Mengikuti prinsip umum berinvestasi untuk tidak menaruh telur dalam satu keranjang (don’t put your eggs in one basket), banyak orang-orang kaya menyimpan uang, membeli saham, atau properti di negara lain dengan pemikiran bahwa jika terjadi sesuatu yang buruk dengan investasinya di negara sendiri, maka masih ada uang atau investasi yang tersisa di luar negeri.
Bagi suatu perusahaan, penempatan dana, investasi dan pendirian perusahaan di luar negeri adalah biasa dalam rangka diversifikasi portofolio investasi dan ekspansi bisnis.
Sepanjang orang-orang dan perusahaan-perusahaan Indonesia yang menaruh uangnya di luar negeri tersebut adalah Subjek Pajak Dalam Negeri dan telah melaporkan secara benar seluruh harta dan penghasilan yang diperoleh dari luar negeri tersebut di Indonesia--dalam Surat Pemberitahuan Tahunan Pajak Penghasilan (SPT PPh) Orang Pribadi dan Badan--maka tidak ada masalah terkait pajak.
Untuk Wajib Pajak Dalam Negeri di Indonesia, konsep pemajakannya menganutbroad based taxation yang objek pemajakannya adalah worldwide income. Artinya, semua penghasilan yang diperoleh dari dalam maupun luar negeri wajib dilaporkan untuk dihitung PPh-nya di Indonesia.
Atas pajak penghasilan yang dibayarkan di negara lain terkait langsung dengan penghasilan luar negeri yang dilaporkan di Indonesia dapat diperhitungkan dengan pajak terutang di Indonesia sebagai pengurang (kredit pajak) berdasarkan ketentuan perpajakan yang berlaku.
Selain yang berstatus Subjek Pajak Dalam Negeri, terdapat kelompok orang Indonesia yang termasuk kategori Subjek Pajak Luar Negeri, yaitu orang yang bertempat tinggal di luar negeri atau orang yang berada tidak lebih dari 183 hari di Indonesia dalam jangka waktu 12 (dua belas bulan).
Misalnya, seorang WNI yang bekerja di Australia dan menjadi permanent resident di sana dan hanya sesekali pulang ke Indonesia selama 2-3 minggu untuk berlibur setiap tahunnya adalah termasuk Subjek Pajak Luar Negeri yang tidak diwajibkan memiliki NPWP di Indonesia dan hanya dipajaki di Indonesia terbatas pada penghasilan yang diperoleh Indonesia saja.
Dengan kata lain sepanjang WNI berstatus Subjek Pajak Luar Negeri tersebut tidak memperoleh penghasilan dari Indonesia, mereka tidak akan dikenakan pajak di Indonesia.

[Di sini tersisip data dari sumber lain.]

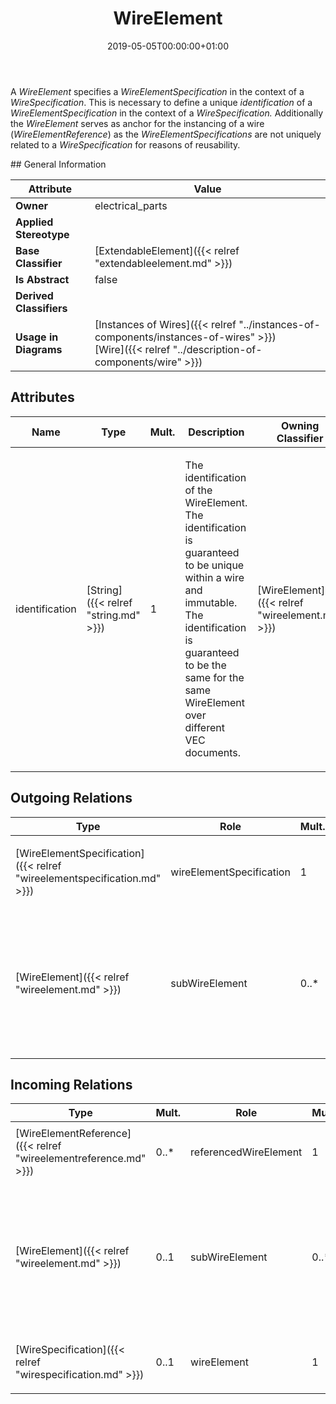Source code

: ﻿---
title: WireElement
toc: false
type: specs
date: "2019-05-05T00:00:00+01:00"
draft: false
menu_name: vec120

# Prev/next pager order (if `docs_section_pager` enabled in `params.toml`)
weight: 
---
<html>   <head>     </head>   <body>     <p> A <i>WireElement </i>specifies a <i>WireElementSpecification</i> in the context of a <i>WireSpecification</i>. This is necessary to define a unique <i>identification</i> of a <i>WireElementSpecification </i>in the context of a <i>WireSpecification. </i>Additionally the <i>WireElement</i> serves as anchor for the instancing of a wire (<i>WireElementReference</i>) as the <i>WireElementSpecifications </i>are not uniquely related to a <i>WireSpecification</i> for reasons of reusability.      </p>  </body> </html>
## General Information

| Attribute               | Value |
|-------------------------|-------|
| **Owner**               | electrical_parts |
| **Applied Stereotype**  |   |
| **Base Classifier**     | [ExtendableElement]({{< relref "extendableelement.md" >}})<br/>  |
| **Is Abstract**         | false |
| **Derived Classifiers** |   |
| **Usage in Diagrams**   | [Instances of Wires]({{< relref "../instances-of-components/instances-of-wires" >}})<br/> [Wire]({{< relref "../description-of-components/wire" >}})<br/>  |

## Attributes
|  Name  |  Type  |  Mult.  |  Description  |  Owning Classifier  |
|--------|--------|---------|---------------|--------------|
|identification | [String]({{< relref "string.md" >}}) | 1 | <html>   <head>     </head>   <body>     <p> The identification of the WireElement. The identification is guaranteed to be unique within a wire and immutable. The identification is guaranteed to be the same for the same WireElement over different VEC documents.      </p>    </body> </html>  | [WireElement]({{< relref "wireelement.md" >}}) |

## Outgoing Relations
|    Type  |   Role   |   Mult.   |   Mult.   |   Description   |
|----------|----------|-----------|-----------|-----------------|
| [WireElementSpecification]({{< relref "wireelementspecification.md" >}}) | wireElementSpecification | 1 | 0..* | <html>   <head>     </head>   <body>     <p> Reference the <i>WireElementSpecification </i>that is represented by the <i>WireElement.</i>      </p>    </body> </html>  |
| [WireElement]({{< relref "wireelement.md" >}}) | subWireElement | 0..* | 0..1 | <html>   <head>     </head>   <body>     <p> Defines the <i>subWireElements </i>of this <i>WireElement</i>. The <i>subWireElements </i>shall be consistent with the <i>subWireElementSpecifications</i> of the <i>WireElementSpecification </i>referenced by this <i>WireElement </i>and shall resemble that hierarchy.      </p>  </body> </html> |
##  Incoming Relations
|    Type  |   Mult.  |   Role    |   Mult.   |   Description  |
|----------|----------|-----------|-----------|----------------|
| [WireElementReference]({{< relref "wireelementreference.md" >}}) | 0..* | referencedWireElement | 1 | <html>   <head>     </head>   <body>     <p> References the WireElement that is represented by the WireElementReference.      </p>    </body> </html>  |
| [WireElement]({{< relref "wireelement.md" >}}) | 0..1 | subWireElement | 0..* | <html>   <head>     </head>   <body>     <p> Defines the <i>subWireElements </i>of this <i>WireElement</i>. The <i>subWireElements </i>shall be consistent with the <i>subWireElementSpecifications</i> of the <i>WireElementSpecification </i>referenced by this <i>WireElement </i>and shall resemble that hierarchy.      </p>  </body> </html> |
| [WireSpecification]({{< relref "wirespecification.md" >}}) | 0..1 | wireElement | 1 | <html>   <head>     </head>   <body>     <p> Specifies the <i>WireElement</i> that represents the root of the <i>WireSpecification</i>.      </p>  </body> </html> |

Yang jadi masalah adalah apabila uang atau investasi di luar negeri oleh Subjek Pajak Dalam Negeri berasal dari penghasilan yang belum dilaporkan atau belum dikenai pajak di Indonesia.
Selain itu, hasil dari investasi di luar negeri tersebut juga tidak dilaporkan dalam SPT Tahunan PPh-nya. Kalau ini jelas merupakan perbuatan melanggar hukum berupa penggelapan pajak (tax evasion).
Indikasi penggelapan pajak lebih tampak jika penempatan dana tersebut di negara-negara surga pajak (tax haven). Sebab, jika orang-orang kaya Indonesia murni ingin mendapatkan keuntungan dari investasi, tidak perlu jauh-jauh ke negara tax haven karena Indonesia merupakan salah satu negara tujuan orang dan perusahaan asing berinvestasi.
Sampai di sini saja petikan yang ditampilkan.